GOCCs receive from the government "subsidies" and "program funds". Subsidies cover the day-to-day operations of the GOCCs when revenues are insufficient while program funds are given to profitable GOCCs to pay for a specific program or project.

Subsidies from the national government in 2011 amounted to ₱21 billion. In the 2013 fiscal year, the national government gave ₱71.9 billion pesos to GOCCs in subsidies, nearly twice the ₱44.7 billion programmed into the budget. In 2014, ₱77.04 billion was spent on GOCCs by the national government, 3% of which was classified as subsidies and 97% was classified as program funds.

In 2013, on "GOCC Dividend Day", the Philippine government received ₱28 billion in dividends and other forms of remittances from the 2012 operations of 38 GOCCs. Eight GOCCs remitted ₱1 billion each: Philippine Reclamation Authority (PRA, ₱1 billion pesos); Philippine Ports Authority (PPA, ₱1.03 billion); Manila International Airport Authority (MIAA, ₱1.54 billion); Philippine Amusement and Gaming Corporation (PAGCOR, ₱P7.18 billion); Power Sector Assets and Liabilities Management Corporation (PSALM, ₱2 billion); Bases Conversion Development Authority (BCDA, ₱2.30 billion); Development Bank of the Philippines (DBP, ₱3.16 billion); and Land Bank of the Philippines (LBP, ₱6.24 billion). Under Republic Act No. 7656, all GOCCs are required to "declare and remit at least 50% of their annual net earnings as cash, stock or property dividends to the National Government." The Commission on Audit reports that in 2013 of the 219 profitable GOCCs, only 45 remitted a full 50% share of their dividends to the national treasury, leaving 174 others with unremitted government shares, amounting to more than ₱50 billion.
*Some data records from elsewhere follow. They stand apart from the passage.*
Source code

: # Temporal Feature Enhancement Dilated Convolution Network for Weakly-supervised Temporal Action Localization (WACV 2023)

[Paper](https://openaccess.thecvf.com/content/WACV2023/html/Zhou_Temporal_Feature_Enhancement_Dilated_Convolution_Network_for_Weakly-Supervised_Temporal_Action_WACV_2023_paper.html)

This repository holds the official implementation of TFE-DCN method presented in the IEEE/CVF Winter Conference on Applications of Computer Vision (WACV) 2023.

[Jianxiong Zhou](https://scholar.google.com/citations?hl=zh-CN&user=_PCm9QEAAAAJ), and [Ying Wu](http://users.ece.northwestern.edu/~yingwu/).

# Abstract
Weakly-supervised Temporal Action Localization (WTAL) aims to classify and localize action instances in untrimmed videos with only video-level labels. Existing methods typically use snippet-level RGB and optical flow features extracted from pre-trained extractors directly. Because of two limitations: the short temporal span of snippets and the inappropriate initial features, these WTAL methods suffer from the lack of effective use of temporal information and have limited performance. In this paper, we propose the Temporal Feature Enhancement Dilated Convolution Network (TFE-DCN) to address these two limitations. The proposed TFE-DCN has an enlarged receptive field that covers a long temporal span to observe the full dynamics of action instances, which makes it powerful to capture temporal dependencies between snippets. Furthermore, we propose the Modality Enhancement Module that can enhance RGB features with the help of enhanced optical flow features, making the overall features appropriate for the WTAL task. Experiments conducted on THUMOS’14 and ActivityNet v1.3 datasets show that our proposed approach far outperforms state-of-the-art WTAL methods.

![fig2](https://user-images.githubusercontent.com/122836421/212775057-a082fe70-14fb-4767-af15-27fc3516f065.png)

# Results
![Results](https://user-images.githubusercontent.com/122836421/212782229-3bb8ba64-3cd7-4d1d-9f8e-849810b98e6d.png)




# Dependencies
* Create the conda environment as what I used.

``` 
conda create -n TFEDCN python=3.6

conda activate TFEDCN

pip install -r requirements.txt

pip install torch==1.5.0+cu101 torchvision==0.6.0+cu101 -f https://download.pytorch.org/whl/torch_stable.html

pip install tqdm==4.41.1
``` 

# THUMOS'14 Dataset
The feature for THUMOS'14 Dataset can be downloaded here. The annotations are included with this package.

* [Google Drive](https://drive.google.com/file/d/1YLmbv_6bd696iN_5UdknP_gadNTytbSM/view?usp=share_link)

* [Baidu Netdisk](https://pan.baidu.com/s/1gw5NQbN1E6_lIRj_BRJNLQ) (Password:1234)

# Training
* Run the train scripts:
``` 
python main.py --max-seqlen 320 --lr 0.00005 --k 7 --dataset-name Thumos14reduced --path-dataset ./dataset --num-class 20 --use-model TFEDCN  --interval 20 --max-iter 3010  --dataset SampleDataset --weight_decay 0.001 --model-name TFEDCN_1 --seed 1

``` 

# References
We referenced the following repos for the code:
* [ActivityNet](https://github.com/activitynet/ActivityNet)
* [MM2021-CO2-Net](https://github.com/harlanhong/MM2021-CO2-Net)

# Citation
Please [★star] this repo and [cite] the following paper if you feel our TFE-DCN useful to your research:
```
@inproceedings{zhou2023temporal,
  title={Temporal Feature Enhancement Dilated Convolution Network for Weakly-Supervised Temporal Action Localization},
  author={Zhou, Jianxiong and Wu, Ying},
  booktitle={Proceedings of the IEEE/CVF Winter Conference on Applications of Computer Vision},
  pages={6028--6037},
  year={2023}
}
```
Dividends remitted were only one-tenth (1/10) of the total required by law according to the commission.

In 2014, on "GOCC Dividend Day", the Philippine government received ₱32.31 billion worth of dividends and other remittances from 50 GOCCs. Seven GOCCs submitted over ₱1 billion each: Development Bank of the Philippines (DBP) with ₱3.616 billion; Power Sector Assets and Liabilities Management Corporation (PSALM) with ₱2.5 billion; Bases Conversion Development Authority (BCDA) with ₱2.107 billion; Manila International Airport Authority (MIAA) with ₱1.577 billion; Philippine National Oil Company-Exploration Corporation (PNOC-EC) with ₱1.5 billion; Philippine Ports Authority (PPA) with ₱1.422 billion; and Philippine Deposit Insurance Corporation (PDIC) with ₱1.05 billion.

== List ==

List adapted from Integrated Corporate Reporting System's list.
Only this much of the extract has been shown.